(Stored records)
Content starts

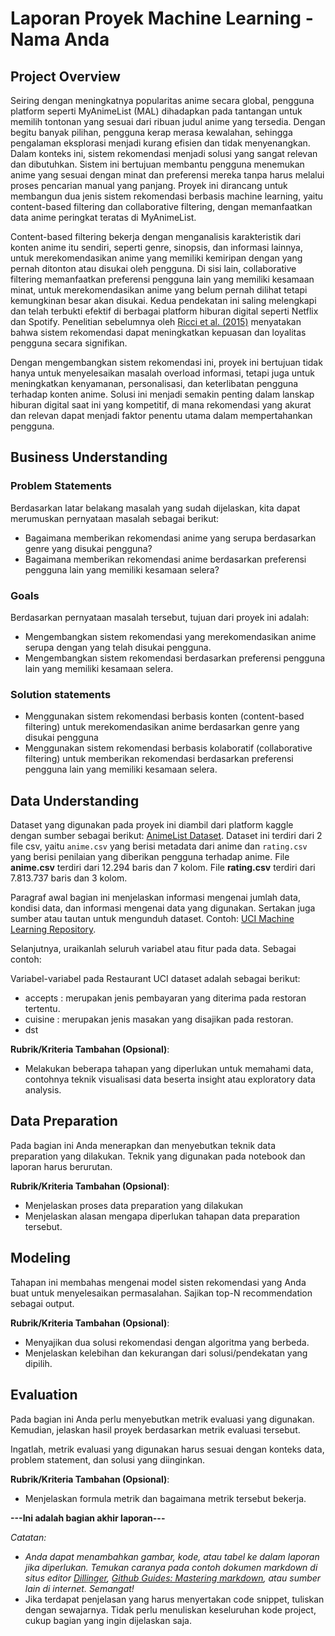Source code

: # Laporan Proyek Machine Learning - Nama Anda

## Project Overview
Seiring dengan meningkatnya popularitas anime secara global, pengguna platform seperti MyAnimeList (MAL) dihadapkan pada tantangan untuk memilih tontonan yang sesuai dari ribuan judul anime yang tersedia. Dengan begitu banyak pilihan, pengguna kerap merasa kewalahan, sehingga pengalaman eksplorasi menjadi kurang efisien dan tidak menyenangkan. Dalam konteks ini, sistem rekomendasi menjadi solusi yang sangat relevan dan dibutuhkan. Sistem ini bertujuan membantu pengguna menemukan anime yang sesuai dengan minat dan preferensi mereka tanpa harus melalui proses pencarian manual yang panjang. Proyek ini dirancang untuk membangun dua jenis sistem rekomendasi berbasis machine learning, yaitu content-based filtering dan collaborative filtering, dengan memanfaatkan data anime peringkat teratas di MyAnimeList.

Content-based filtering bekerja dengan menganalisis karakteristik dari konten anime itu sendiri, seperti genre, sinopsis, dan informasi lainnya, untuk merekomendasikan anime yang memiliki kemiripan dengan yang pernah ditonton atau disukai oleh pengguna. Di sisi lain, collaborative filtering memanfaatkan preferensi pengguna lain yang memiliki kesamaan minat, untuk merekomendasikan anime yang belum pernah dilihat tetapi kemungkinan besar akan disukai. Kedua pendekatan ini saling melengkapi dan telah terbukti efektif di berbagai platform hiburan digital seperti Netflix dan Spotify. Penelitian sebelumnya oleh [Ricci et al. (2015)](https://link.springer.com/book/10.1007/978-1-4899-7637-6) menyatakan bahwa sistem rekomendasi dapat meningkatkan kepuasan dan loyalitas pengguna secara signifikan.

Dengan mengembangkan sistem rekomendasi ini, proyek ini bertujuan tidak hanya untuk menyelesaikan masalah overload informasi, tetapi juga untuk meningkatkan kenyamanan, personalisasi, dan keterlibatan pengguna terhadap konten anime. Solusi ini menjadi semakin penting dalam lanskap hiburan digital saat ini yang kompetitif, di mana rekomendasi yang akurat dan relevan dapat menjadi faktor penentu utama dalam mempertahankan pengguna.

## Business Understanding

### Problem Statements
Berdasarkan latar belakang masalah yang sudah dijelaskan, kita dapat merumuskan pernyataan masalah sebagai berikut:
- Bagaimana memberikan rekomendasi anime yang serupa berdasarkan genre yang disukai pengguna?
- Bagaimana memberikan rekomendasi anime berdasarkan preferensi pengguna lain yang memiliki kesamaan selera?

### Goals
Berdasarkan pernyataan masalah tersebut, tujuan dari proyek ini adalah:
- Mengembangkan sistem rekomendasi yang merekomendasikan anime serupa dengan yang telah disukai pengguna.
- Mengembangkan sistem rekomendasi berdasarkan preferensi pengguna lain yang memiliki kesamaan selera.

### Solution statements
- Menggunakan sistem rekomendasi berbasis konten (content-based filtering) untuk merekomendasikan anime berdasarkan genre yang disukai pengguna
- Menggunakan sistem rekomendasi berbasis kolaboratif (collaborative filtering) untuk memberikan rekomendasi berdasarkan preferensi pengguna lain yang memiliki kesamaan selera.

## Data Understanding
Dataset yang digunakan pada proyek ini diambil dari platform kaggle dengan sumber sebagai berikut: [AnimeList Dataset](https://www.kaggle.com/datasets/CooperUnion/anime-recommendations-database). Dataset ini terdiri dari 2 file csv, yaitu `anime.csv` yang berisi metadata dari anime dan `rating.csv` yang berisi penilaian yang diberikan pengguna terhadap anime. File **anime.csv** terdiri dari 12.294 baris dan 7 kolom. File **rating.csv** terdiri dari 7.813.737 baris dan 3 kolom.



Paragraf awal bagian ini menjelaskan informasi mengenai jumlah data, kondisi data, dan informasi mengenai data yang digunakan. Sertakan juga sumber atau tautan untuk mengunduh dataset. Contoh: [UCI Machine Learning Repository](https://archive.ics.uci.edu/ml/datasets/Restaurant+%26+consumer+data).

Selanjutnya, uraikanlah seluruh variabel atau fitur pada data. Sebagai contoh:  

Variabel-variabel pada Restaurant UCI dataset adalah sebagai berikut:
- accepts : merupakan jenis pembayaran yang diterima pada restoran tertentu.
- cuisine : merupakan jenis masakan yang disajikan pada restoran.
- dst

**Rubrik/Kriteria Tambahan (Opsional)**:
- Melakukan beberapa tahapan yang diperlukan untuk memahami data, contohnya teknik visualisasi data beserta insight atau exploratory data analysis.

## Data Preparation
Pada bagian ini Anda menerapkan dan menyebutkan teknik data preparation yang dilakukan. Teknik yang digunakan pada notebook dan laporan harus berurutan.

**Rubrik/Kriteria Tambahan (Opsional)**: 
- Menjelaskan proses data preparation yang dilakukan
- Menjelaskan alasan mengapa diperlukan tahapan data preparation tersebut.

## Modeling
Tahapan ini membahas mengenai model sisten rekomendasi yang Anda buat untuk menyelesaikan permasalahan. Sajikan top-N recommendation sebagai output.

**Rubrik/Kriteria Tambahan (Opsional)**: 
- Menyajikan dua solusi rekomendasi dengan algoritma yang berbeda.
- Menjelaskan kelebihan dan kekurangan dari solusi/pendekatan yang dipilih.

## Evaluation
Pada bagian ini Anda perlu menyebutkan metrik evaluasi yang digunakan. Kemudian, jelaskan hasil proyek berdasarkan metrik evaluasi tersebut.

Ingatlah, metrik evaluasi yang digunakan harus sesuai dengan konteks data, problem statement, dan solusi yang diinginkan.

**Rubrik/Kriteria Tambahan (Opsional)**: 
- Menjelaskan formula metrik dan bagaimana metrik tersebut bekerja.

**---Ini adalah bagian akhir laporan---**

_Catatan:_
- _Anda dapat menambahkan gambar, kode, atau tabel ke dalam laporan jika diperlukan. Temukan caranya pada contoh dokumen markdown di situs editor [Dillinger](https://dillinger.io/), [Github Guides: Mastering markdown](https://guides.github.com/features/mastering-markdown/), atau sumber lain di internet. Semangat!_
- Jika terdapat penjelasan yang harus menyertakan code snippet, tuliskan dengan sewajarnya. Tidak perlu menuliskan keseluruhan kode project, cukup bagian yang ingin dijelaskan saja.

Content ends

Filter the records for lines containing the word "dilakukan" and copy each one.

Pada bagian ini Anda menerapkan dan menyebutkan teknik data preparation yang dilakukan. Teknik yang digunakan pada notebook dan laporan harus berurutan.
- Menjelaskan proses data preparation yang dilakukan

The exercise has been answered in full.